The problem: Please retype the data in full and exactly; the pictures are not part of the copy.
[Opening Records shown section]
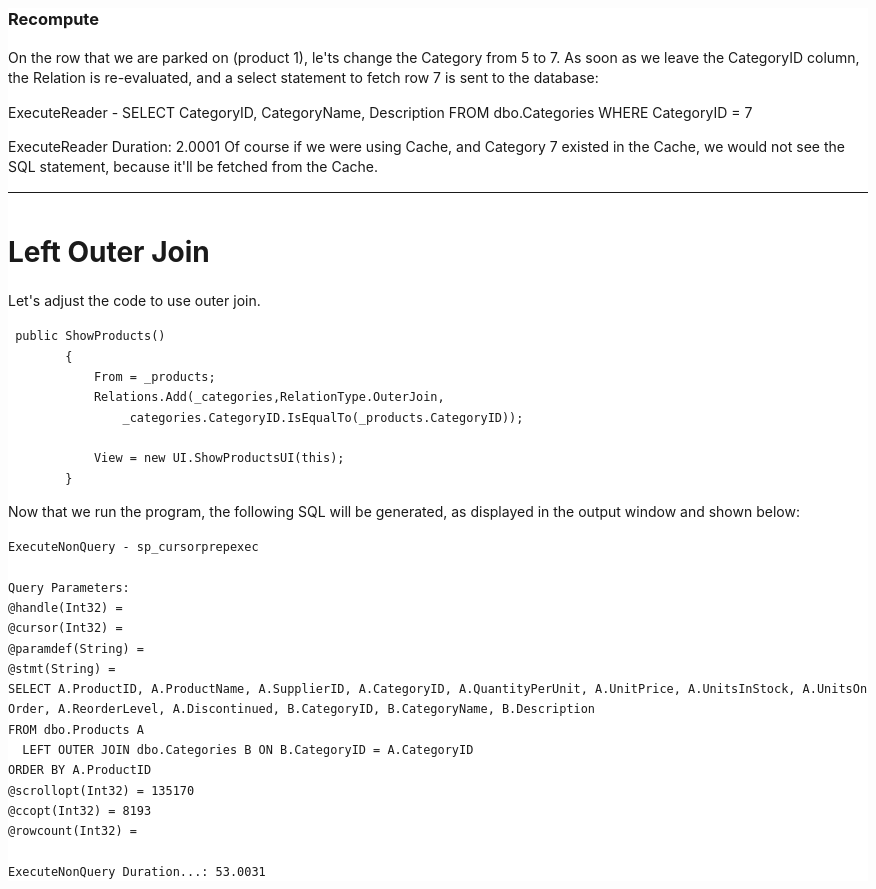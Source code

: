 ### Recompute

On the row that we are parked on (product 1), le'ts change the Category from 5 to 7. As soon as we leave the CategoryID column, the Relation is re-evaluated, and a select statement to fetch row 7 is sent to the database:

ExecuteReader - 
SELECT CategoryID, CategoryName, Description 
FROM dbo.Categories 
WHERE CategoryID = 7
 
ExecuteReader Duration: 2.0001
Of course if we were using Cache, and Category 7 existed in the Cache, we would not see the SQL statement, because it'll be fetched from the Cache.

---
# Left Outer Join

Let's adjust the code to use outer join.
```csdiff
 public ShowProducts()
        {
            From = _products;
            Relations.Add(_categories,RelationType.OuterJoin, 
                _categories.CategoryID.IsEqualTo(_products.CategoryID));
 
            View = new UI.ShowProductsUI(this);
        }
```
Now that we run the program, the following SQL will be generated, as displayed in the output window and shown below:
```csdiff
ExecuteNonQuery - sp_cursorprepexec
 
Query Parameters:
@handle(Int32) = 
@cursor(Int32) = 
@paramdef(String) = 
@stmt(String) = 
SELECT A.ProductID, A.ProductName, A.SupplierID, A.CategoryID, A.QuantityPerUnit, A.UnitPrice, A.UnitsInStock, A.UnitsOnOrder, A.ReorderLevel, A.Discontinued, B.CategoryID, B.CategoryName, B.Description 
FROM dbo.Products A 
  LEFT OUTER JOIN dbo.Categories B ON B.CategoryID = A.CategoryID 
ORDER BY A.ProductID
@scrollopt(Int32) = 135170
@ccopt(Int32) = 8193
@rowcount(Int32) = 
 
ExecuteNonQuery Duration...: 53.0031
```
[Closing Records shown section]
Exercise solution:
Source code

: ### Recompute

On the row that we are parked on (product 1), le'ts change the Category from 5 to 7. As soon as we leave the CategoryID column, the Relation is re-evaluated, and a select statement to fetch row 7 is sent to the database:

ExecuteReader - 
SELECT CategoryID, CategoryName, Description 
FROM dbo.Categories 
WHERE CategoryID = 7
 
ExecuteReader Duration: 2.0001
Of course if we were using Cache, and Category 7 existed in the Cache, we would not see the SQL statement, because it'll be fetched from the Cache.

---
# Left Outer Join

Let's adjust the code to use outer join.
```csdiff
 public ShowProducts()
        {
            From = _products;
            Relations.Add(_categories,RelationType.OuterJoin, 
                _categories.CategoryID.IsEqualTo(_products.CategoryID));
 
            View = new UI.ShowProductsUI(this);
        }
```
Now that we run the program, the following SQL will be generated, as displayed in the output window and shown below:
```csdiff
ExecuteNonQuery - sp_cursorprepexec
 
Query Parameters:
@handle(Int32) = 
@cursor(Int32) = 
@paramdef(String) = 
@stmt(String) = 
SELECT A.ProductID, A.ProductName, A.SupplierID, A.CategoryID, A.QuantityPerUnit, A.UnitPrice, A.UnitsInStock, A.UnitsOnOrder, A.ReorderLevel, A.Discontinued, B.CategoryID, B.CategoryName, B.Description 
FROM dbo.Products A 
  LEFT OUTER JOIN dbo.Categories B ON B.CategoryID = A.CategoryID 
ORDER BY A.ProductID
@scrollopt(Int32) = 135170
@ccopt(Int32) = 8193
@rowcount(Int32) = 
 
ExecuteNonQuery Duration...: 53.0031
```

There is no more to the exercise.